The renewed 25% tariff on Canadian steel imports to the United States represents a dramatic escalation in President Trump’s “America First” trade strategy. According to data from Statistics Canada, steel exports to the U.S. had rebounded to $5.2 billion annually after the previous tariffs were lifted in 2019. Industry analysts now project a 40% decline within six months under the new measures.
For Walters Group, which derives approximately 60% of its revenue from U.S. contracts, the math is devastating. The company had recently expanded operations, investing $18 million in new equipment specifically designed to serve the American construction market. That investment now looks increasingly precarious.

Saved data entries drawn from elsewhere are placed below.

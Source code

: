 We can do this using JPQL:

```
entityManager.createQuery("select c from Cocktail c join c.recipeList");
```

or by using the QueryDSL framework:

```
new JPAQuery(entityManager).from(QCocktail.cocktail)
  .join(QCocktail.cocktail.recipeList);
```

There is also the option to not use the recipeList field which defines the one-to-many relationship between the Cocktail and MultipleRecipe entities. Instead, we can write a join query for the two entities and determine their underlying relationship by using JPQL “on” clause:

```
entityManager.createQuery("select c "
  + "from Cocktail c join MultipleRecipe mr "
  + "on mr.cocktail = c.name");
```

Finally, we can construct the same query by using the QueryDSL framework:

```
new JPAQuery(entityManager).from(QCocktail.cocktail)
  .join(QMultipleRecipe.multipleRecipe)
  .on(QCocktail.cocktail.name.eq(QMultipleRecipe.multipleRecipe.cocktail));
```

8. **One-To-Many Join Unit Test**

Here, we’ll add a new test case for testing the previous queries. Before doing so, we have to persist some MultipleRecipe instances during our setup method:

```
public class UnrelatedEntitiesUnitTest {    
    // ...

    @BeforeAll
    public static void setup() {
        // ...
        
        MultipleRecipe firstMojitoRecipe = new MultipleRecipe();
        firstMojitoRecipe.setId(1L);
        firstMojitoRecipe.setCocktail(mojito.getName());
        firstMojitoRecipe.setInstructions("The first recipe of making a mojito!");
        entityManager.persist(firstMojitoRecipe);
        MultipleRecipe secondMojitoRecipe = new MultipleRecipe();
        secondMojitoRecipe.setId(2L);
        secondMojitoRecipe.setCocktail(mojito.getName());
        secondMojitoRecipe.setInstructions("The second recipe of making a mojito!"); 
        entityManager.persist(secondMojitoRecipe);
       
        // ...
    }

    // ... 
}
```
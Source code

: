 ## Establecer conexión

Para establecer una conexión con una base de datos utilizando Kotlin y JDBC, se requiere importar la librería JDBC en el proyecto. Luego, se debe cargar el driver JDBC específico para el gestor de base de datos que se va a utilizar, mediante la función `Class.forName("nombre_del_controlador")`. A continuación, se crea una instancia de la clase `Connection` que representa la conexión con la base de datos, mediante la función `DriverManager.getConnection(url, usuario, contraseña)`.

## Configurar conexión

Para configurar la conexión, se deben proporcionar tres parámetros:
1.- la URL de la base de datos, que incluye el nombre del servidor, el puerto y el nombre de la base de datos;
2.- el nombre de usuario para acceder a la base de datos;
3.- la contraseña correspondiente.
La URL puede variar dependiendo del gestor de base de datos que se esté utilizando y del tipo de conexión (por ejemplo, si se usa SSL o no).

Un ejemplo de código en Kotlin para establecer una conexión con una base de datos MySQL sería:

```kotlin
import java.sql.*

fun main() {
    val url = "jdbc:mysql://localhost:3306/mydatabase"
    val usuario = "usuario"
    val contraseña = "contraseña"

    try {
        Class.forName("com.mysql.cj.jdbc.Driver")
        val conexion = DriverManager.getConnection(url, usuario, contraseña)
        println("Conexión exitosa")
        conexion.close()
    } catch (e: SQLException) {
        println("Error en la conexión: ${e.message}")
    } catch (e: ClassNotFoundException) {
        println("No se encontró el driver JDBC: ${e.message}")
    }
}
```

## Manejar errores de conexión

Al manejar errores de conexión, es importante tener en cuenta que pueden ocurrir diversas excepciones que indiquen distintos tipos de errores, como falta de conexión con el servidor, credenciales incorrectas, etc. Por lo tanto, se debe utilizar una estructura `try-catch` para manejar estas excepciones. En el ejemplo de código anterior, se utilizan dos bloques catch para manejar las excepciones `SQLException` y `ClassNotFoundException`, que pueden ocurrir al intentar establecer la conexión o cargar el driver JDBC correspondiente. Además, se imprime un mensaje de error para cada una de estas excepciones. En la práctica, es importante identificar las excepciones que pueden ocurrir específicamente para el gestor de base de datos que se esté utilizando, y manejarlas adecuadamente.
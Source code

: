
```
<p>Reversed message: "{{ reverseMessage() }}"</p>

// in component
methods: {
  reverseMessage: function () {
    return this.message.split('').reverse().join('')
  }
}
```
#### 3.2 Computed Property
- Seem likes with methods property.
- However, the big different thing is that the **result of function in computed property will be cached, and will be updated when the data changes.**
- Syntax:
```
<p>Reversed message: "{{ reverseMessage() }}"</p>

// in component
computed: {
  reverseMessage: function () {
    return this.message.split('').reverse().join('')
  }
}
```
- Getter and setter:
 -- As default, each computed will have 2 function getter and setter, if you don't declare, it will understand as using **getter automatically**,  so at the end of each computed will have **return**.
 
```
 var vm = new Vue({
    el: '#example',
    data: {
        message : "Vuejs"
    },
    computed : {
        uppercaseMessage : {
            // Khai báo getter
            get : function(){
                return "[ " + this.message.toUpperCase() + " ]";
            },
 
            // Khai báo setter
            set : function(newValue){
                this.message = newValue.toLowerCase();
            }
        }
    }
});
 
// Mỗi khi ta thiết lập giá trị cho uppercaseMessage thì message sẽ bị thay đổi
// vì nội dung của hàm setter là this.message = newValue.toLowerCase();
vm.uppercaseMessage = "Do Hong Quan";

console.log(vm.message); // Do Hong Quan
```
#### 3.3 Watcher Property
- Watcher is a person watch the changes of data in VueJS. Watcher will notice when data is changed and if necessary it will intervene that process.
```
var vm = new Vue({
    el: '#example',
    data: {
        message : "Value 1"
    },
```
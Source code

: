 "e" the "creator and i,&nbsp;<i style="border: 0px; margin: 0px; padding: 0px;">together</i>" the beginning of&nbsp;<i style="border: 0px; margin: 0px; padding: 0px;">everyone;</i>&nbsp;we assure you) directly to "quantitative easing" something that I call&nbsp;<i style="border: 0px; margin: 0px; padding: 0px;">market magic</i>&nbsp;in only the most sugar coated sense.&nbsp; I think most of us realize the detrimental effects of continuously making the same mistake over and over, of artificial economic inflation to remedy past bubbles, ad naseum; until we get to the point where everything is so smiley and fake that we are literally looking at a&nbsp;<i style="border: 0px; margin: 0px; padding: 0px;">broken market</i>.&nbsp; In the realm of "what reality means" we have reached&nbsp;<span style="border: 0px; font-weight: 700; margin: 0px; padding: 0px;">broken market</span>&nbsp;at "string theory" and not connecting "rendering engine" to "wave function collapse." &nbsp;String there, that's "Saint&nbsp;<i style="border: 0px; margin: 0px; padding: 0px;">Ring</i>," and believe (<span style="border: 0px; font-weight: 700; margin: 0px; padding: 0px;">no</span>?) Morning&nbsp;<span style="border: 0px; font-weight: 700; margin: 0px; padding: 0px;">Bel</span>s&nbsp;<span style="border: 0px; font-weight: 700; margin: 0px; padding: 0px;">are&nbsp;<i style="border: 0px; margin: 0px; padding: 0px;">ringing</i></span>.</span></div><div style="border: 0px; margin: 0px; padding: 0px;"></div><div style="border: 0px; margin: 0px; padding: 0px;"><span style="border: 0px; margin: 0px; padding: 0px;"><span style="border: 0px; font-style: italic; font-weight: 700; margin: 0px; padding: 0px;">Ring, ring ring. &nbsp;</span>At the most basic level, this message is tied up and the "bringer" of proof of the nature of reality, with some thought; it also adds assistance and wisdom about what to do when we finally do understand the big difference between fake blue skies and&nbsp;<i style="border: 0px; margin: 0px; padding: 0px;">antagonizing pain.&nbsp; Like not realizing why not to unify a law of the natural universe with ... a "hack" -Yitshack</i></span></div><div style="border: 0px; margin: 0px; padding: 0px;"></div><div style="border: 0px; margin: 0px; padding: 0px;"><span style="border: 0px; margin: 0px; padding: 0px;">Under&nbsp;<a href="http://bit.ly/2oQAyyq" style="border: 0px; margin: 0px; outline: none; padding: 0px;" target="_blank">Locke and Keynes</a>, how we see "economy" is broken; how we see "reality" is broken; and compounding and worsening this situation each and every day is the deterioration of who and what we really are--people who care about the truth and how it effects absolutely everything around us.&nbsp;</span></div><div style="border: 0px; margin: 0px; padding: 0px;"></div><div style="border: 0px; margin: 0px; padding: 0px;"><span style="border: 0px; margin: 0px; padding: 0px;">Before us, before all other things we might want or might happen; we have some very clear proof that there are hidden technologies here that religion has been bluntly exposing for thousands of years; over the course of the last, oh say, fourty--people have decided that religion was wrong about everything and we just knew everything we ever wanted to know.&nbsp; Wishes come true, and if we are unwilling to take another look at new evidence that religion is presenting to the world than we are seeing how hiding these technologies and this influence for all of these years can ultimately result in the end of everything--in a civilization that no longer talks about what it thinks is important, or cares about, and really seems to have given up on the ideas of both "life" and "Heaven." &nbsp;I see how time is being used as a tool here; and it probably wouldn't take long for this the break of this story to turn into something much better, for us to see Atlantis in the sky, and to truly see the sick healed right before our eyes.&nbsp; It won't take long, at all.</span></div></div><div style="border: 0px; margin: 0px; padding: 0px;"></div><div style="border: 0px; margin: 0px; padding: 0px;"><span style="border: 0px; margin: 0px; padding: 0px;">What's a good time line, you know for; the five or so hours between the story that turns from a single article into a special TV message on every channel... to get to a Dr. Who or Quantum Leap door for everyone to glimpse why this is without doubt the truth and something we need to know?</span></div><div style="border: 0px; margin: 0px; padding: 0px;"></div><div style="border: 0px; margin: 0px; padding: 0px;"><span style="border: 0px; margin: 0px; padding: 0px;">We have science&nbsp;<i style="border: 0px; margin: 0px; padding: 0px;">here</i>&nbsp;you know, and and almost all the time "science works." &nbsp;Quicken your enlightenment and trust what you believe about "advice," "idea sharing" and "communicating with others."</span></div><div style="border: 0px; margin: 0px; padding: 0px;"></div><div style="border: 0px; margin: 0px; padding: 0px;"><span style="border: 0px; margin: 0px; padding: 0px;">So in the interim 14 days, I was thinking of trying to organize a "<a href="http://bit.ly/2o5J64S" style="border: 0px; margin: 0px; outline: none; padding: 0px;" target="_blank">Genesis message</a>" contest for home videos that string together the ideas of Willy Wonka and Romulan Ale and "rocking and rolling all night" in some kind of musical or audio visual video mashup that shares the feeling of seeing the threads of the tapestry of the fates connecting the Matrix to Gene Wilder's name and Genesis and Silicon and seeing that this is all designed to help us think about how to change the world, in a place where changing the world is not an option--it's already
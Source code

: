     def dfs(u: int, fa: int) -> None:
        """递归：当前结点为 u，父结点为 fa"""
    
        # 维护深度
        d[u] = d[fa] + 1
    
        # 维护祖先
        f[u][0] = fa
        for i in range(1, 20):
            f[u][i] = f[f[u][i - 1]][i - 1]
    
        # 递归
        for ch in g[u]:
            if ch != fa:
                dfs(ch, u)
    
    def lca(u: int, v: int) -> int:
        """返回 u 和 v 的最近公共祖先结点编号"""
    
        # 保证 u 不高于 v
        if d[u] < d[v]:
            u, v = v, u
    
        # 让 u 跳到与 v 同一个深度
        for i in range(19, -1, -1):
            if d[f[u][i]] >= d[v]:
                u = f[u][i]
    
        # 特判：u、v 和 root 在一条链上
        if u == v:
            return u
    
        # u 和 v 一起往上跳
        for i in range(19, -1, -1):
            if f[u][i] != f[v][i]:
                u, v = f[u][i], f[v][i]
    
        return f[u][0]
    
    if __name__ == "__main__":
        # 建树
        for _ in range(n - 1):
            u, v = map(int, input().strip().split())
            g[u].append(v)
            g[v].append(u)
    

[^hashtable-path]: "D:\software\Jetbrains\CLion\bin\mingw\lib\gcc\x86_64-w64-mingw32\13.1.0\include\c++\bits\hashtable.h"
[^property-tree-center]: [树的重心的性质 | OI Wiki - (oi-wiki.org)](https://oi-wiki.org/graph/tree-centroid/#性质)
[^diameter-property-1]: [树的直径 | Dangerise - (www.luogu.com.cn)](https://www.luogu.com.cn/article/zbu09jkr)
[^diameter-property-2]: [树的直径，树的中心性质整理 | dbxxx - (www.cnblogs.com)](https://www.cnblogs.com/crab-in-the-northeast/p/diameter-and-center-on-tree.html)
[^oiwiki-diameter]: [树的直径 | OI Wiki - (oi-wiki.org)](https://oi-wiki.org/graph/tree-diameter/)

“We’ve been partners in building America for decades,” says Kranendonk, pointing to photographs of iconic U.S. buildings featuring the company’s structural components. “The World Trade Center spire was a symbol of partnership and rebuilding. Now we’re being treated like economic adversaries.”
The human toll became evident during shift change, when I spoke with Elena Kovacevic, a third-generation steelworker who fears her 11-year tenure may soon end. “My grandfather came from Croatia to work these mills. This isn’t just my job—it’s my family’s legacy,” she tells me while colleagues nod in agreement. The company has already reduced shifts and implemented a hiring freeze, with layoffs appearing increasingly inevitable.
The U.S. Trade Representative’s office defends the tariffs as necessary to protect American steel production from what they term “unfair trading practices.” In a statement released last week, they cited a 17% increase in Canadian steel imports to the U.S. in the past fiscal year as evidence of market disruption. However, data from the World Steel Association shows this increase largely reflected recovery from pandemic-related disruptions rather than aggressive export policies.
Canadian Prime Minister Justin Trudeau has called the tariffs “completely unjustified” and announced retaliatory measures targeting $3.6 billion in U.S. goods, focusing on products from politically sensitive states. The Canadian government has also filed a formal complaint with the World Trade Organization, though resolution through that channel could take years.
Economists warn that the impacts extend far beyond immediate job losses in the steel sector. The Peterson Institute for International Economics projects increased construction costs in the U.S. as a result of higher steel prices, potentially adding $2.2 billion to infrastructure projects nationwide. American manufacturers who use Canadian steel components in their supply chains face difficult decisions about absorbing costs or passing them to consumers.
In Buffalo, New York, just across Lake Ontario from Hamilton, I met with Richard Samuelson, who owns a medium-sized construction firm specializing in commercial buildings. “We’re stuck between impossible choices,” he explains in his office overlooking the Buffalo waterfront. “Canadian steel has been part of our supply chain for thirty years. American mills can’t suddenly replace that capacity, and the quality alternatives from overseas come with their own tariffs.”
Industry experts at the American Institute of Steel Construction acknowledge domestic production capacity utilization has increased to 81% from 73% since the tariff announcement, creating approximately 1,200 new jobs in American steel mills. However, downstream manufacturers using steel report cutting nearly 2,700 positions in the same period as input costs rise.
The irony isn’t lost on Hamilton’s steelworkers. “Our industries are so integrated that hurting us ultimately hurts them,” says Michael Torres, a union representative at Dofasco, another major Canadian producer. “The steel crossing this border has been building both countries for generations.”
Back at Walters Group, executives are exploring alternative markets in Europe and Asia, but acknowledge the complexities of pivoting an entire business model. “We’ve survived for 65 years by being adaptable,” Kranendonk tells me as we watch massive steel beams being prepared for shipment. “But adaptability requires time, and these tariffs hit without warning.”
As the sun sets over Hamilton’s industrial skyline, the question remains whether these integrated North American supply chains can be unwound without significant damage to both economies. The steel that once symbolized partnership in rebuilding after tragedy now stands at the center of an economic conflict between longstanding allies.
For Elena Kovacevic and thousands of Canadian steelworkers like her, the political calculations behind trade policy have very real consequences. “They talk about national security,” she says, “but we’ve been building America’s security together for decades.”